Kiew berichtet von "erbitterten Kämpfen" in Awdijiwka
Die ukrainischen Streitkräfte bereiteten neue Stellungen um die umkämpfte Stadt vor, erklärte Tarnawskij weiter. Alle möglichen Szenarien würden berücksichtigt. Der General bezeichnete die Lage in Awdijiwka als "schwierig, aber kontrolliert". Die Kommandanten seien beauftragt worden, die "Situation zu stabilisieren". Russland versucht seit Monaten, Awdijiwka einzunehmen. Die Stadt, die vor Beginn des russischen Angriffskrieg gegen die Ukraine rund 33.000 Einwohner zählte, liegt in der Region Donezk. Diese ist eine von insgesamt vier Regionen, die der Kreml 2022 für annektiert erklärt hatte.

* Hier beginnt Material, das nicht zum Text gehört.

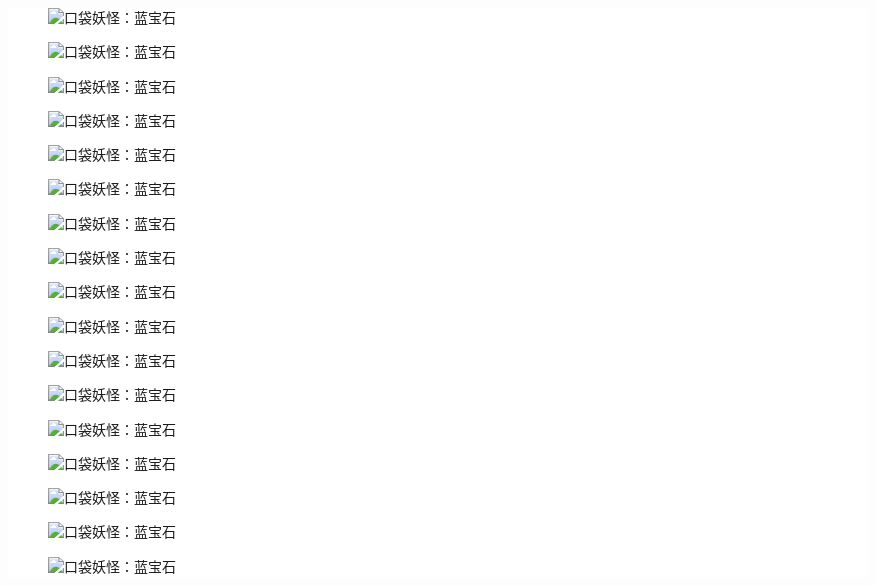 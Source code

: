 </figure><figure><img loading="lazy" decoding="async" width="240" height="160" data-id="43326" src="https://www.gbarom.cn/wp-content/uploads/2022/06/%E5%8F%A3%E8%A2%8B%E5%A6%96%E6%80%AA%EF%BC%9A%E8%93%9D%E5%AE%9D%E7%9F%B3%E4%B8%AD%E6%96%87%E7%89%8824_new.png" title="&#21475;&#34955;&#22934;&#24618;&#65306;&#34013;&#23453;&#30707;" alt="口袋妖怪：蓝宝石"></figure><figure><img loading="lazy" decoding="async" width="240" height="160" data-id="43327" src="https://www.gbarom.cn/wp-content/uploads/2022/06/%E5%8F%A3%E8%A2%8B%E5%A6%96%E6%80%AA%EF%BC%9A%E8%93%9D%E5%AE%9D%E7%9F%B3%E4%B8%AD%E6%96%87%E7%89%8825_new.png" title="&#21475;&#34955;&#22934;&#24618;&#65306;&#34013;&#23453;&#30707;" alt="口袋妖怪：蓝宝石"></figure><figure><img loading="lazy" decoding="async" width="240" height="160" data-id="43328" src="https://www.gbarom.cn/wp-content/uploads/2022/06/%E5%8F%A3%E8%A2%8B%E5%A6%96%E6%80%AA%EF%BC%9A%E8%93%9D%E5%AE%9D%E7%9F%B3%E4%B8%AD%E6%96%87%E7%89%8826_new.png" title="&#21475;&#34955;&#22934;&#24618;&#65306;&#34013;&#23453;&#30707;" alt="口袋妖怪：蓝宝石"></figure><figure><img loading="lazy" decoding="async" width="240" height="160" data-id="43329" src="https://www.gbarom.cn/wp-content/uploads/2022/06/%E5%8F%A3%E8%A2%8B%E5%A6%96%E6%80%AA%EF%BC%9A%E8%93%9D%E5%AE%9D%E7%9F%B3%E4%B8%AD%E6%96%87%E7%89%8827_new.png" title="&#21475;&#34955;&#22934;&#24618;&#65306;&#34013;&#23453;&#30707;" alt="口袋妖怪：蓝宝石"></figure><figure><img loading="lazy" decoding="async" width="240" height="160" data-id="43330" src="https://www.gbarom.cn/wp-content/uploads/2022/06/%E5%8F%A3%E8%A2%8B%E5%A6%96%E6%80%AA%EF%BC%9A%E8%93%9D%E5%AE%9D%E7%9F%B3%E4%B8%AD%E6%96%87%E7%89%8828_new.png" title="&#21475;&#34955;&#22934;&#24618;&#65306;&#34013;&#23453;&#30707;" alt="口袋妖怪：蓝宝石"></figure><figure><img loading="lazy" decoding="async" width="240" height="160" data-id="43331" src="https://www.gbarom.cn/wp-content/uploads/2022/06/%E5%8F%A3%E8%A2%8B%E5%A6%96%E6%80%AA%EF%BC%9A%E8%93%9D%E5%AE%9D%E7%9F%B3%E4%B8%AD%E6%96%87%E7%89%8829_new.png" title="&#21475;&#34955;&#22934;&#24618;&#65306;&#34013;&#23453;&#30707;" alt="口袋妖怪：蓝宝石"></figure><figure><img loading="lazy" decoding="async" width="240" height="160" data-id="43332" src="https://www.gbarom.cn/wp-content/uploads/2022/06/%E5%8F%A3%E8%A2%8B%E5%A6%96%E6%80%AA%EF%BC%9A%E8%93%9D%E5%AE%9D%E7%9F%B3%E4%B8%AD%E6%96%87%E7%89%8830_new.png" title="&#21475;&#34955;&#22934;&#24618;&#65306;&#34013;&#23453;&#30707;" alt="口袋妖怪：蓝宝石"></figure><figure><img loading="lazy" decoding="async" width="240" height="160" data-id="43333" src="https://www.gbarom.cn/wp-content/uploads/2022/06/%E5%8F%A3%E8%A2%8B%E5%A6%96%E6%80%AA%EF%BC%9A%E8%93%9D%E5%AE%9D%E7%9F%B3%E4%B8%AD%E6%96%87%E7%89%8831_new.png" title="&#21475;&#34955;&#22934;&#24618;&#65306;&#34013;&#23453;&#30707;" alt="口袋妖怪：蓝宝石"></figure><figure><img loading="lazy" decoding="async" width="240" height="160" data-id="43334" src="https://www.gbarom.cn/wp-content/uploads/2022/06/%E5%8F%A3%E8%A2%8B%E5%A6%96%E6%80%AA%EF%BC%9A%E8%93%9D%E5%AE%9D%E7%9F%B3%E4%B8%AD%E6%96%87%E7%89%8832_new.png" title="&#21475;&#34955;&#22934;&#24618;&#65306;&#34013;&#23453;&#30707;" alt="口袋妖怪：蓝宝石"></figure><figure><img loading="lazy" decoding="async" width="240" height="160" data-id="43335" src="https://www.gbarom.cn/wp-content/uploads/2022/06/%E5%8F%A3%E8%A2%8B%E5%A6%96%E6%80%AA%EF%BC%9A%E8%93%9D%E5%AE%9D%E7%9F%B3%E4%B8%AD%E6%96%87%E7%89%8833_new.png" title="&#21475;&#34955;&#22934;&#24618;&#65306;&#34013;&#23453;&#30707;" alt="口袋妖怪：蓝宝石"></figure><figure><img loading="lazy" decoding="async" width="240" height="160" data-id="43336" src="https://www.gbarom.cn/wp-content/uploads/2022/06/%E5%8F%A3%E8%A2%8B%E5%A6%96%E6%80%AA%EF%BC%9A%E8%93%9D%E5%AE%9D%E7%9F%B3%E4%B8%AD%E6%96%87%E7%89%8834_new.png" title="&#21475;&#34955;&#22934;&#24618;&#65306;&#34013;&#23453;&#30707;" alt="口袋妖怪：蓝宝石"></figure><figure><img loading="lazy" decoding="async" width="240" height="160" data-id="43337" src="https://www.gbarom.cn/wp-content/uploads/2022/06/%E5%8F%A3%E8%A2%8B%E5%A6%96%E6%80%AA%EF%BC%9A%E8%93%9D%E5%AE%9D%E7%9F%B3%E4%B8%AD%E6%96%87%E7%89%8835_new.png" title="&#21475;&#34955;&#22934;&#24618;&#65306;&#34013;&#23453;&#30707;" alt="口袋妖怪：蓝宝石"></figure><figure><img loading="lazy" decoding="async" width="240" height="160" data-id="43338" src="https://www.gbarom.cn/wp-content/uploads/2022/06/%E5%8F%A3%E8%A2%8B%E5%A6%96%E6%80%AA%EF%BC%9A%E8%93%9D%E5%AE%9D%E7%9F%B3%E4%B8%AD%E6%96%87%E7%89%8836_new.png" title="&#21475;&#34955;&#22934;&#24618;&#65306;&#34013;&#23453;&#30707;" alt="口袋妖怪：蓝宝石"></figure><figure><img loading="lazy" decoding="async" width="240" height="160" data-id="43339" src="https://www.gbarom.cn/wp-content/uploads/2022/06/%E5%8F%A3%E8%A2%8B%E5%A6%96%E6%80%AA%EF%BC%9A%E8%93%9D%E5%AE%9D%E7%9F%B3%E4%B8%AD%E6%96%87%E7%89%8837_new.png" title="&#21475;&#34955;&#22934;&#24618;&#65306;&#34013;&#23453;&#30707;" alt="口袋妖怪：蓝宝石"></figure><figure><img loading="lazy" decoding="async" width="240" height="160" data-id="43340" src="https://www.gbarom.cn/wp-content/uploads/2022/06/%E5%8F%A3%E8%A2%8B%E5%A6%96%E6%80%AA%EF%BC%9A%E8%93%9D%E5%AE%9D%E7%9F%B3%E4%B8%AD%E6%96%87%E7%89%8838_new.png" title="&#21475;&#34955;&#22934;&#24618;&#65306;&#34013;&#23453;&#30707;" alt="口袋妖怪：蓝宝石"></figure><figure><img loading="lazy" decoding="async" width="240" height="160" data-id="43341" src="https://www.gbarom.cn/wp-content/uploads/2022/06/%E5%8F%A3%E8%A2%8B%E5%A6%96%E6%80%AA%EF%BC%9A%E8%93%9D%E5%AE%9D%E7%9F%B3%E4%B8%AD%E6%96%87%E7%89%8839_new.png" title="&#21475;&#34955;&#22934;&#24618;&#65306;&#34013;&#23453;&#30707;" alt="口袋妖怪：蓝宝石"></figure><figure><img loading="lazy" decoding="async" width="240" height="160" data-id="43342" src="https://www.gbarom.cn/wp-content/uploads/2022/06/%E5%8F%A3%E8%A2%8B%E5%A6%96%E6%80%AA%EF%BC%9A%E8%93%9D%E5%AE%9D%E7%9F%B3%E4%B8%AD%E6%96%87%E7%89%8840_new.png" title="&#21475;&#34955;&#22934;&#24618;&#65306;&#34013;&#23453;&#30707;" alt="口袋妖怪：蓝宝石"></figure><figure>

Die russischen Truppen haben Awdijiwka inzwischen von drei Seiten aus umstellt und sind in den vergangenen Tagen weiter vorgerückt. Der neue ukrainische Armeechef Oleksandr Syrskyj hatte die Lage am Mittwoch bei einem Truppenbesuch als "äußerst schwierig" bezeichnet und gesagt, dass die russischen Einheiten dort zahlenmäßig überlegen seien.
Der Sprecher des Nationalen Sicherheitsrats der USA, John Kirby, warnte am Donnerstag, es bestehe die Gefahr, dass Awdijiwka "unter russische Kontrolle gerät". "Dies geschieht zu einem großen Teil, weil den ukrainischen Streitkräften vor Ort die Artilleriemunition ausgeht", sagte Kirby. Russland schicke Wellen von Wehrpflichtigen, um ukrainische Stellungen anzugreifen. Da der US-Kongress das entsprechende Zusatzgesetz für weitere Ukraine-Hilfen noch nicht verabschiedet habe, könnten der Ukraine die dringend benötigten Artilleriegeschosse nicht geliefert werden.

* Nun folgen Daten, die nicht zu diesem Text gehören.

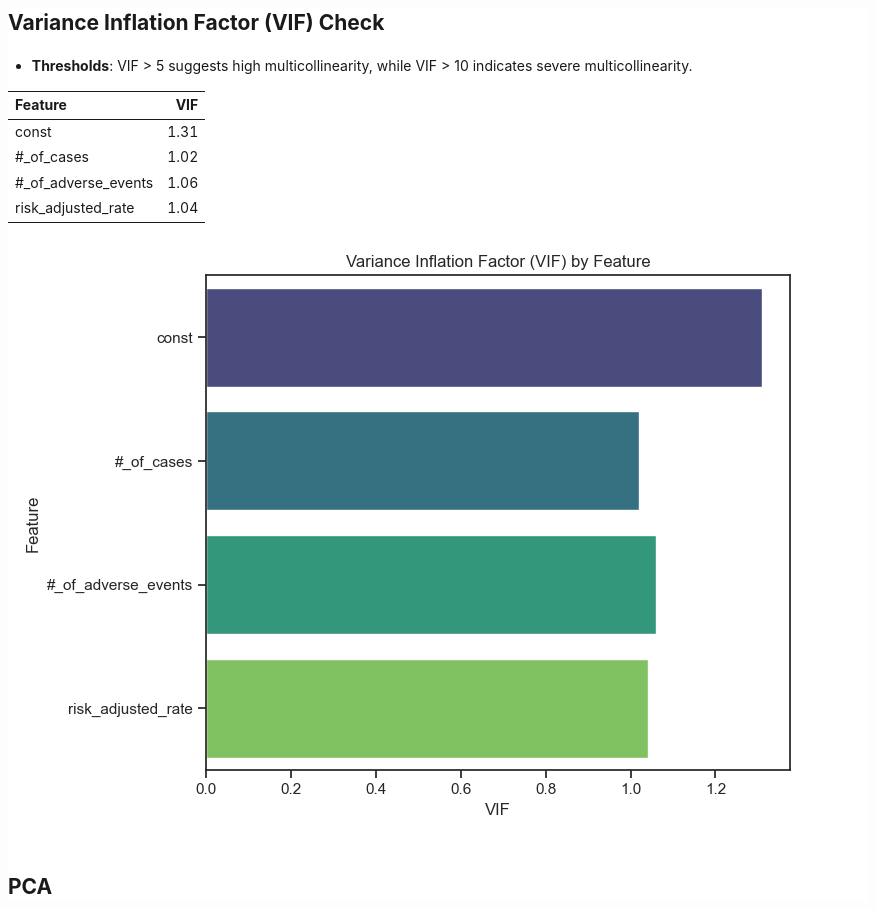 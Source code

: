 ## Variance Inflation Factor (VIF) Check

- **Thresholds**: VIF > 5 suggests high multicollinearity, while VIF > 10 indicates severe multicollinearity.

| Feature             |   VIF |
|:--------------------|------:|
| const               |  1.31 |
| #_of_cases          |  1.02 |
| #_of_adverse_events |  1.06 |
| risk_adjusted_rate  |  1.04 |

![VIF Bar Plot](./plots/vif/vif_plot.png)

## PCA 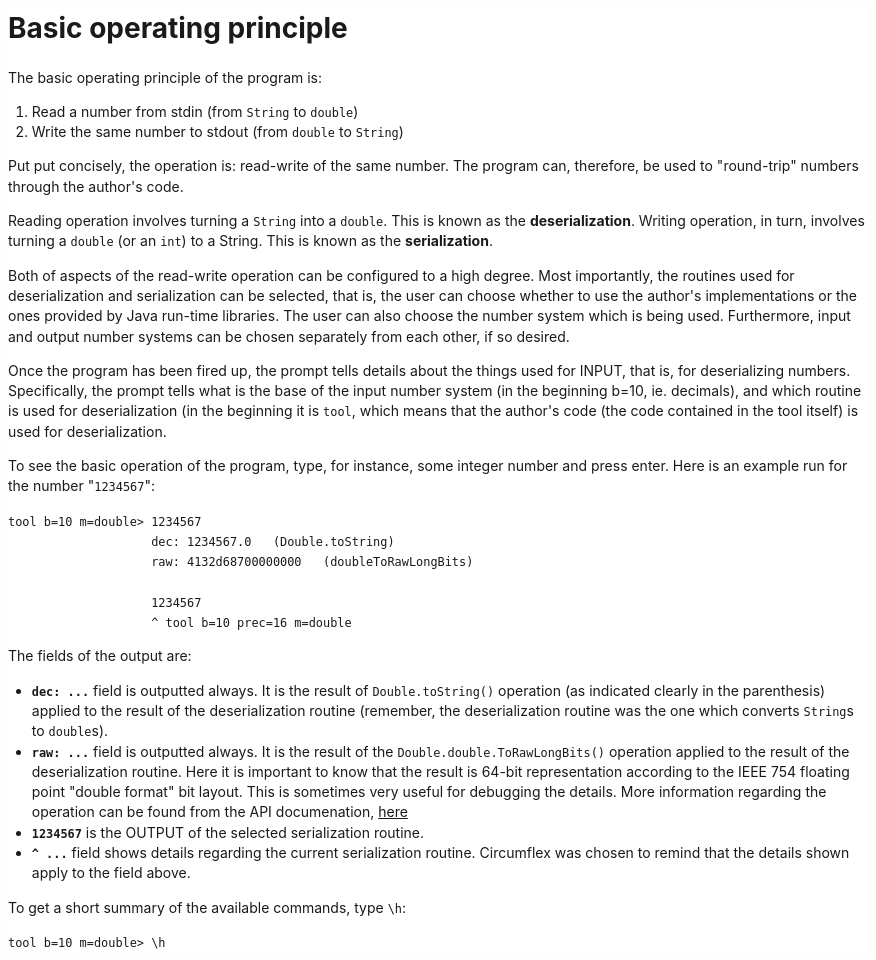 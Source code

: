 # Basic operating principle #

The basic operating principle of the program is:

  1. Read a number from stdin (from `String` to `double`)
  1. Write the same number to stdout (from `double` to `String`)

Put put concisely, the operation is: read-write of the same number. The program can, therefore, be used to "round-trip" numbers through the author's code.

Reading operation involves turning a `String` into a `double`. This is known as the **deserialization**. Writing operation, in turn, involves turning a `double` (or an `int`) to a String. This is known as the **serialization**.

Both of aspects of the read-write operation can be configured to a high degree. Most importantly, the routines used for deserialization and serialization can be selected, that is, the user can choose whether to use the author's implementations or the ones provided by Java run-time libraries. The user can also choose the number system which is being used. Furthermore, input and output number systems can be chosen separately from each other, if so desired.

Once the program has been fired up, the prompt tells details about the things used for INPUT, that is, for deserializing numbers. Specifically, the prompt tells what is the base of the input number system (in the beginning b=10, ie. decimals), and which routine is used for deserialization (in the beginning it is `tool`, which means that the author's code (the code contained in the tool itself) is used for deserialization.

To see the basic operation of the program, type, for instance, some integer number and press enter. Here is an example run for the number "`1234567`":

```
tool b=10 m=double> 1234567
                    dec: 1234567.0   (Double.toString)
                    raw: 4132d68700000000   (doubleToRawLongBits)

                    1234567
                    ^ tool b=10 prec=16 m=double
```

The fields of the output are:

  * **`dec: ...`** field is outputted always. It is the result of `Double.toString()` operation (as indicated clearly in the parenthesis) applied to the result of the deserialization routine (remember, the deserialization routine was the one which converts `String`s to `double`s).
  * **`raw: ...`** field is outputted always. It is the result of the `Double.double.ToRawLongBits()` operation applied to the result of the deserialization routine. Here it is important to know that the result is 64-bit representation according to the IEEE 754 floating point "double format" bit layout. This is sometimes very useful for debugging the details. More information regarding the operation can be found from the API documenation, [here](http://docs.oracle.com/javase/7/docs/api/java/lang/Double.html#doubleToRawLongBits%28double%29)
  * **`1234567`** is the OUTPUT of the selected serialization routine.
  * **`^ ...`** field shows details regarding the current serialization routine. Circumflex was chosen to remind that the details shown apply to the field above.

To get a short summary of the available commands, type `\h`:
```
tool b=10 m=double> \h
```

Der ukrainische Präsident Wolodymyr Selenskyj sagte der Armee am Donnerstag die notwendige Unterstützung zu. "Wir tun unser Möglichstes, um sicherzustellen, dass unsere Kämpfer ausreichend organisatorische und technologische Kapazitäten haben, um so viele ukrainische Leben zu retten wie möglich."
Kirby sagte, die russischen Streitkräfte erreichten jetzt die ukrainischen Schützengräben in Awdijiwka und begännen, die ukrainischen Verteidigungsanlagen zu überwältigen. "Der Preis für die Untätigkeit des Kongresses ist hoch." Der Streit werde auf den Schultern der ukrainischen Soldaten ausgetragen. "Der Kongress muss sofort handeln."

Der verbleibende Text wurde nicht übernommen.